# Wow



## chimmike (Oct 17, 2002)

Ok, ANY of you that have purchased good speakers, and by good, I mean, good components of some kind, be they alpines, focals, etc, or even a good pair of coax's from jl or focal or something............if you are running them off your head unit....STOP!! Go buy a good 4 channel amp and use it!

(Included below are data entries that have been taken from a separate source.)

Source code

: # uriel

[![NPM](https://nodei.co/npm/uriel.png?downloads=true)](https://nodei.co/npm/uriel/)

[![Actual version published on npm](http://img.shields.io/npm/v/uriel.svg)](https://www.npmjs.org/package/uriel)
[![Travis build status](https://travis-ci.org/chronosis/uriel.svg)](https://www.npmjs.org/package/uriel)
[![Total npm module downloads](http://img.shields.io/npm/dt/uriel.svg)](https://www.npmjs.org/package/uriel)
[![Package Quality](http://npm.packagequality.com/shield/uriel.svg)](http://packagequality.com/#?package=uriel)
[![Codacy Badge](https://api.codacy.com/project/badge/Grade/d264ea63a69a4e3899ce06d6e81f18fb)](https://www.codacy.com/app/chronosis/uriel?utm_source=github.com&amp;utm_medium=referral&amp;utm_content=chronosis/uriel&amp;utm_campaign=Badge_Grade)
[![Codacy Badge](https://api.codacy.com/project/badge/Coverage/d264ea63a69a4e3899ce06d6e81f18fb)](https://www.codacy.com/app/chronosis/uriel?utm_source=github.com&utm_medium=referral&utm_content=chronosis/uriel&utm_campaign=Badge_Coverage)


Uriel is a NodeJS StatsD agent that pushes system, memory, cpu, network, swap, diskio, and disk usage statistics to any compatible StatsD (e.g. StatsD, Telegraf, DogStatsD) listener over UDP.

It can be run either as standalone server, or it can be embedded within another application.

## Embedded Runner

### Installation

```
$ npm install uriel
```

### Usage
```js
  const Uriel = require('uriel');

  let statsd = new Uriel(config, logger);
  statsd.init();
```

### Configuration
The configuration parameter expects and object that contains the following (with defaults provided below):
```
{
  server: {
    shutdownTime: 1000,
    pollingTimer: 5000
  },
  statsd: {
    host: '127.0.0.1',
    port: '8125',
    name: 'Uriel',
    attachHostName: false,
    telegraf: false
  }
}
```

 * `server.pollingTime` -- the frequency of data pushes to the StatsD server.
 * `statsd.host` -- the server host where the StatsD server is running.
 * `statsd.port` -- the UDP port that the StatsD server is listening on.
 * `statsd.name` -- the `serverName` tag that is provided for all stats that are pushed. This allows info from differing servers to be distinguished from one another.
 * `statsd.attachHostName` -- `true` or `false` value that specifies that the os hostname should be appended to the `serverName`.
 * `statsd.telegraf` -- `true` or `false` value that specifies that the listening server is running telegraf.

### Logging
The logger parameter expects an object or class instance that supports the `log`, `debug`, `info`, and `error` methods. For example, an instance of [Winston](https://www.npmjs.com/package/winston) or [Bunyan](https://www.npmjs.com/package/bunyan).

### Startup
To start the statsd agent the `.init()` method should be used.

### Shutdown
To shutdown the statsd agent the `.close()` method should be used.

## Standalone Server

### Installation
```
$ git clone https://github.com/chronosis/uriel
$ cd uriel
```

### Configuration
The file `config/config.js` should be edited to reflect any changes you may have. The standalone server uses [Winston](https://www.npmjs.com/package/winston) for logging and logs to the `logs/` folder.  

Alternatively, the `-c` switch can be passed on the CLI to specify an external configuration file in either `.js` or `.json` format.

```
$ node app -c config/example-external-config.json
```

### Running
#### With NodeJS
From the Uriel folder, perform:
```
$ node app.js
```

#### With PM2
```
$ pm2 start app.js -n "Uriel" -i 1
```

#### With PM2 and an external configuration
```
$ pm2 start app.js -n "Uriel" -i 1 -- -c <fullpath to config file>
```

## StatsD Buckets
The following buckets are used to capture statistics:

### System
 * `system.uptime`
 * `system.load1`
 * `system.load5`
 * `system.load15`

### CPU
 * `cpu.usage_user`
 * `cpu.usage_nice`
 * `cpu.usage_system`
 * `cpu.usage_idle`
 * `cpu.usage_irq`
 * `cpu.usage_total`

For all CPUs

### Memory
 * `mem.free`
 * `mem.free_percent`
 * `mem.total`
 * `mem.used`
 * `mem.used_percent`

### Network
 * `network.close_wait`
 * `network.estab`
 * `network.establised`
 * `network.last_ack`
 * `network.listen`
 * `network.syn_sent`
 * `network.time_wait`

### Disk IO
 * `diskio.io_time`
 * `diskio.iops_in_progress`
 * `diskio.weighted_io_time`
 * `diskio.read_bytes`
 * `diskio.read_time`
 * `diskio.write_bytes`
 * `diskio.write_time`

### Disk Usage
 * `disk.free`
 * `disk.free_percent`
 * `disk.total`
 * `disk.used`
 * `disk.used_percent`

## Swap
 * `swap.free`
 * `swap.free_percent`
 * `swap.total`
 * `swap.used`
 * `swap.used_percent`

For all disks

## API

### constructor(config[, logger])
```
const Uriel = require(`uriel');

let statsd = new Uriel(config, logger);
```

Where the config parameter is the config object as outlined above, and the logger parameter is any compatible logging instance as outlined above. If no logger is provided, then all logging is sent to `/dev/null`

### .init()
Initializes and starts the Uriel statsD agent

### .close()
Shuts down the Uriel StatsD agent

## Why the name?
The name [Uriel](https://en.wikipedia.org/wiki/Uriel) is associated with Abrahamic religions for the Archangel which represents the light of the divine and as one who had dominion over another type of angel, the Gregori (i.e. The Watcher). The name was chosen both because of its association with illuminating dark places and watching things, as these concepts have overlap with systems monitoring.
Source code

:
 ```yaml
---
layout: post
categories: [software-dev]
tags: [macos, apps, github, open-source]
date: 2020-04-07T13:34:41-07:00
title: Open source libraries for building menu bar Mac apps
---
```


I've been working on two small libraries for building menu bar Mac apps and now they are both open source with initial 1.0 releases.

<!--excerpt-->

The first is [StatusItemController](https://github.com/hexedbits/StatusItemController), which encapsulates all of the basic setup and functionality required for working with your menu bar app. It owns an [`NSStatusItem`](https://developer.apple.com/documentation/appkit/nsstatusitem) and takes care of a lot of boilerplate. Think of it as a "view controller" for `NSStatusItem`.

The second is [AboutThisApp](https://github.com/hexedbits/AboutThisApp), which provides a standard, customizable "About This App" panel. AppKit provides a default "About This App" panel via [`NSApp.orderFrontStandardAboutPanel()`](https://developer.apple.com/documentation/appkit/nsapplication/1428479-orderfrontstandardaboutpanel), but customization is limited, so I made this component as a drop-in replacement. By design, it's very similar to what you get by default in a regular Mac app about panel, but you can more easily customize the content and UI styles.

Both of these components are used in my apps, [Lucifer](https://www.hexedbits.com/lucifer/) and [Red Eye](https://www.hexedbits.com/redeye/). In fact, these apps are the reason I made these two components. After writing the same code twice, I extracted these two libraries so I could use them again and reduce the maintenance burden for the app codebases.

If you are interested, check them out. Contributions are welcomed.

omfg the difference is unbelieveable. Especially with components in the front that I installed today too 

Alpine SPR-176A's 6.5" Type R components. Not high end, but the sound is amazingly better!


----------



## wickedsr20 (Aug 8, 2002)

Clean power will make the biggest difference in sound quality and total enjoyment of the stereo itself. Everyone seems to want to always goes hog wild on the bass and neglect the highs. Good to see more people actually interested in getting the highs right.


----------



## Sanyo (Dec 19, 2003)

Yea I put a 4x100 watt amp on my interiors (well rear two, because it's cold and I haven't run the wires for the front yet) and it is so much louder and clearer.


----------



## chimmike (Oct 17, 2002)

mine isn't even louder yet, I left gain at nominal. It's an Alpine MRV-F340 amp. Really nice unit, I'd suggest it to anyone


----------



## SuperAkuma (Jul 23, 2003)

What if you cant afford a 4 channel amp that gives out good RMS? Do you think a good 2 channel amp will do the job if you feed 2 speakers to one channel?

A good 75wRMS x 4 4ohm or so amps are about $400
A good 150wRMS x 2 2ohm or so amps are about $150

I know I can find a somewhat good off brand name like lanzar, profile, power acustik amps that has 100wRMS x 4 for about $150 or so but I want to try and stick to the good stuff.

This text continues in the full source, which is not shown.